Sejak 25 Agustus 2025, berbagai aksi massa terjadi di 107 titik di 32 provinsi di Indonesia. Di beberapa tempat, aksi berlangsung anarkis, bahkan hingga memakan korban jiwa. Menanggapi hal tersebut, Presiden Prabowo menyebut soal adanya upaya makar dan terorisme yang dilakukan para mafia. Hal ini ia sampaikan dalam konferensi pers yang digelar di Istana Negara pada Ahad (31-8-2025).CNBCIndonesia)

Ia juga mengatakan akan menyelidiki siapa yang bertanggung jawab dan tidak akan ragu untuk membela rakyat dan melawan para mafia. Ia juga memerintahkan agar pihak Kepolisian dan TNI segera mengambil tindakan tegas terhadap para pelaku tindak perusakan fasilitas umum, penjarahan terhadap rumah individu, serta sentra-sentra ekonomi sesuai dengan hukum yang berlaku.

Sebelum 25 Agustus, seruan aksi massa memang sudah tersebar di media sosial atas nama Revolusi Rakyat Indonesia. Para penggagasnya mengajak semua elemen masyarakat untuk turut dalam aksi tersebut.
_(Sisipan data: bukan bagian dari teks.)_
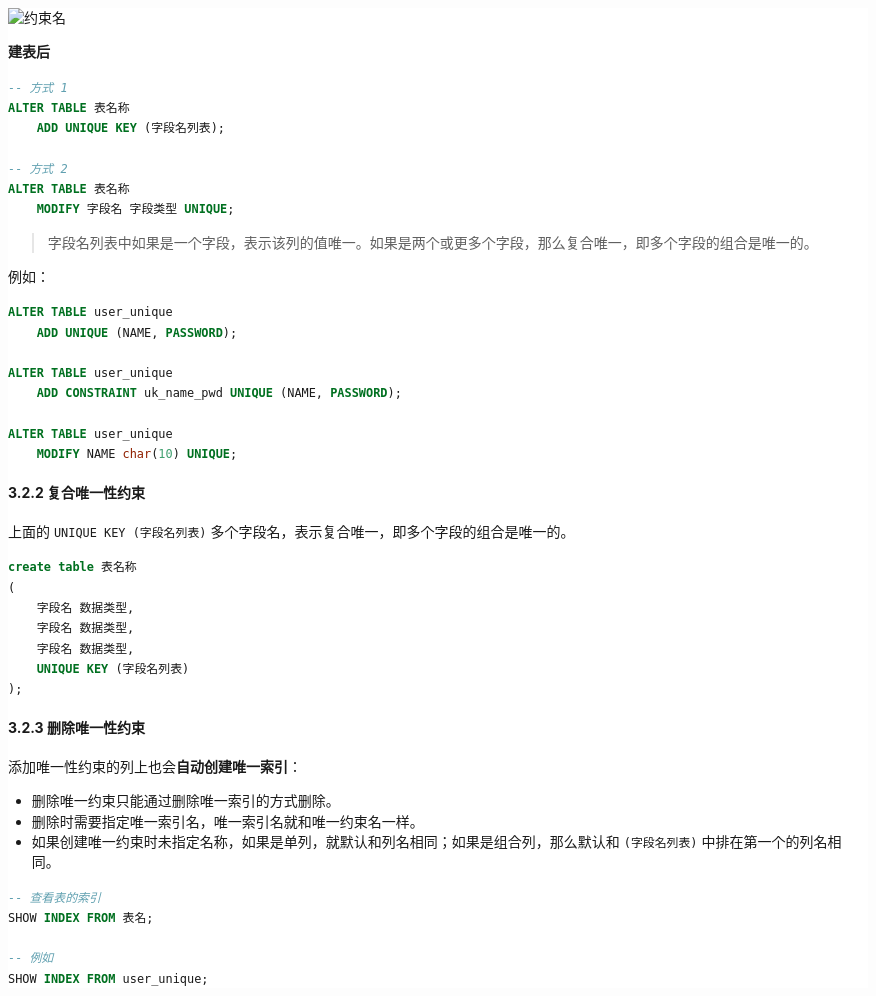 ![约束名](https://blog-iskage.oss-cn-hangzhou.aliyuncs.com/images/QQ_1744116873047.png)

**建表后**

```sql
-- 方式 1
ALTER TABLE 表名称
    ADD UNIQUE KEY (字段名列表);

-- 方式 2
ALTER TABLE 表名称
    MODIFY 字段名 字段类型 UNIQUE;
```

> 字段名列表中如果是一个字段，表示该列的值唯一。如果是两个或更多个字段，那么复合唯一，即多个字段的组合是唯一的。

例如：

```sql
ALTER TABLE user_unique
    ADD UNIQUE (NAME, PASSWORD);

ALTER TABLE user_unique
    ADD CONSTRAINT uk_name_pwd UNIQUE (NAME, PASSWORD);

ALTER TABLE user_unique
    MODIFY NAME char(10) UNIQUE;
```

#### 3.2.2 复合唯一性约束

上面的 `UNIQUE KEY (字段名列表)` 多个字段名，表示复合唯一，即多个字段的组合是唯一的。

```sql
create table 表名称
(
    字段名 数据类型,
    字段名 数据类型,
    字段名 数据类型,
    UNIQUE KEY (字段名列表)
);
```

#### 3.2.3 删除唯一性约束

添加唯一性约束的列上也会**自动创建唯一索引**：

- 删除唯一约束只能通过删除唯一索引的方式删除。
- 删除时需要指定唯一索引名，唯一索引名就和唯一约束名一样。
- 如果创建唯一约束时未指定名称，如果是单列，就默认和列名相同；如果是组合列，那么默认和 `(字段名列表)` 中排在第一个的列名相同。

```sql
-- 查看表的索引
SHOW INDEX FROM 表名;

-- 例如
SHOW INDEX FROM user_unique;
```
Tujuannya adalah menyampaikan protes terhadap berbagai kebijakan penguasa yang kian hari kian menyusahkan rakyat. Pemicunya sendiri adalah adanya kebijakan soal pajak khususnya kenaikan PBB yang dipandang sangat zalim dan akhirnya memicu demo besar-besaran di berbagai daerah. Di Pati, sekitar 100.000 warga turun ke jalan, menuntut Bupati Sudewo meletakkan jabatan. Di Jombang, Semarang, Bone, dsb., masyarakat dan mahasiswa juga turun ke jalan karena Pajak Bumi dan Bangunan (PBB) naik drastis, bahkan di Cirebon kenaikan terjadi hingga 1.000%.
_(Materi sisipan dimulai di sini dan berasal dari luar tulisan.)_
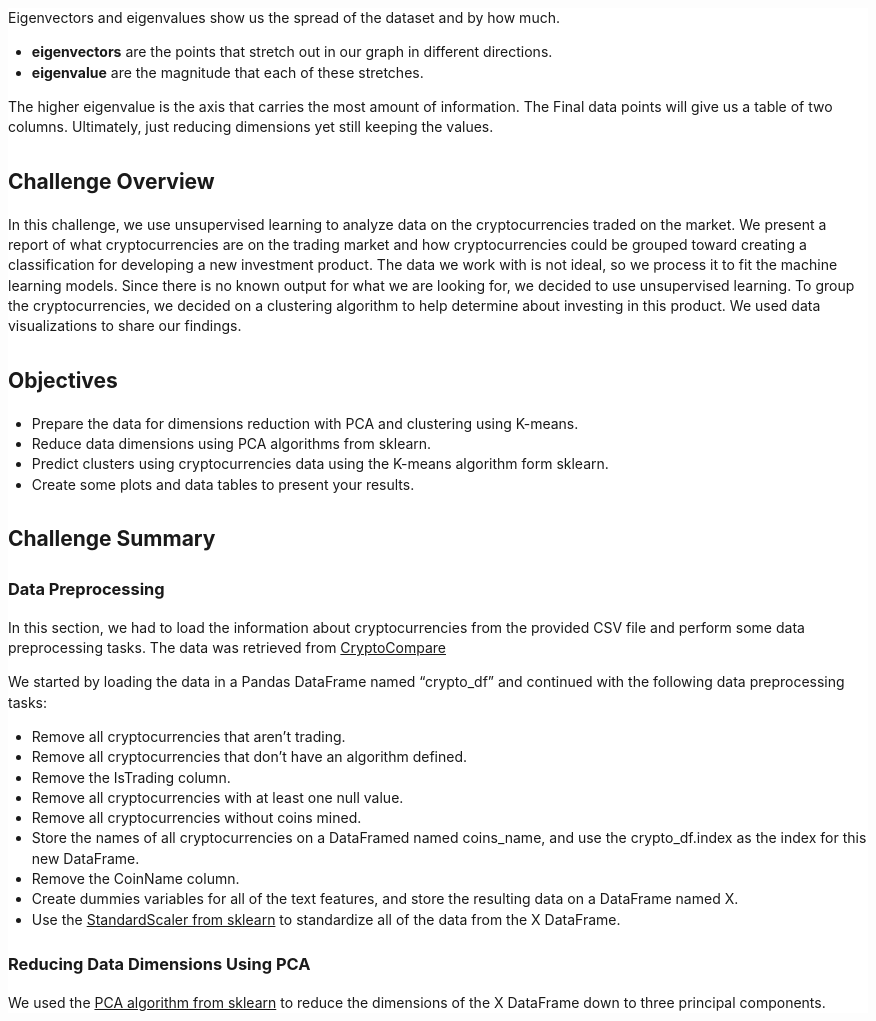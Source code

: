 Eigenvectors and eigenvalues show us the spread of the dataset and by how much.
- **eigenvectors** are the points that stretch out in our graph in different directions.  
- **eigenvalue** are the magnitude that each of these stretches.  

The higher eigenvalue is the axis that carries the most amount of information. The Final data points will give us a table of two columns. Ultimately, just reducing dimensions yet still keeping the values.

## Challenge Overview  
In this challenge, we use unsupervised learning to analyze data on the cryptocurrencies traded on the market. We present a report of what cryptocurrencies are on the trading market and how cryptocurrencies could be grouped toward creating a classification for developing a new investment product. The data we work with is not ideal, so we process it to fit the machine learning models. Since there is no known output for what we are looking for, we decided to use unsupervised learning. To group the cryptocurrencies, we decided on a clustering algorithm to help determine about investing in this product. We used data visualizations to share our findings.


## Objectives
- Prepare the data for dimensions reduction with PCA and clustering using K-means.
- Reduce data dimensions using PCA algorithms from sklearn.
- Predict clusters using cryptocurrencies data using the K-means algorithm form sklearn.
- Create some plots and data tables to present your results.

## Challenge Summary
### **Data Preprocessing**  
In this section, we had to load the information about cryptocurrencies from the provided CSV file and perform some data preprocessing tasks. The data was retrieved from [CryptoCompare](https://min-api.cryptocompare.com/data/all/coinlist)  

We started by loading the data in a Pandas DataFrame named “crypto_df” and continued with the following data preprocessing tasks:
- Remove all cryptocurrencies that aren’t trading.
- Remove all cryptocurrencies that don’t have an algorithm defined.
- Remove the IsTrading column.
- Remove all cryptocurrencies with at least one null value.
- Remove all cryptocurrencies without coins mined.
- Store the names of all cryptocurrencies on a DataFramed named coins_name, and use the crypto_df.index as the index for this new DataFrame.
- Remove the CoinName column.
- Create dummies variables for all of the text features, and store the resulting data on a DataFrame named X.
- Use the [StandardScaler from sklearn](https://scikit-learn.org/stable/modules/generated/sklearn.preprocessing.StandardScaler.html) to standardize all of the data from the X DataFrame. 

### **Reducing Data Dimensions Using PCA**  
We used the [PCA algorithm from sklearn](https://scikit-learn.org/stable/modules/generated/sklearn.decomposition.PCA.html) to reduce the dimensions of the X DataFrame down to three principal components.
Kekisruhan ini diperparah dengan pembahasan RAPBN yang strukturnya dipandang makin tidak adil. Di satu sisi atas nama efisiensi, pembiayaan pada sektor-sektor layanan umum terus dipangkas dan pendapatan dari pajak pun terus digenjot. Di sisi lain, pos pembelanjaan dirancang sangat boros pada program-program populis dan berbau politik. Termasuk soal rencana penambahan tunjangan anggota DPR hingga angka yang fantastis. Padahal, kasus-kasus korupsi yang dilakukan para penjabat negara—baik eksekutif maupun legislatif—kian marak dan kinerja mereka pun dipertanyakan.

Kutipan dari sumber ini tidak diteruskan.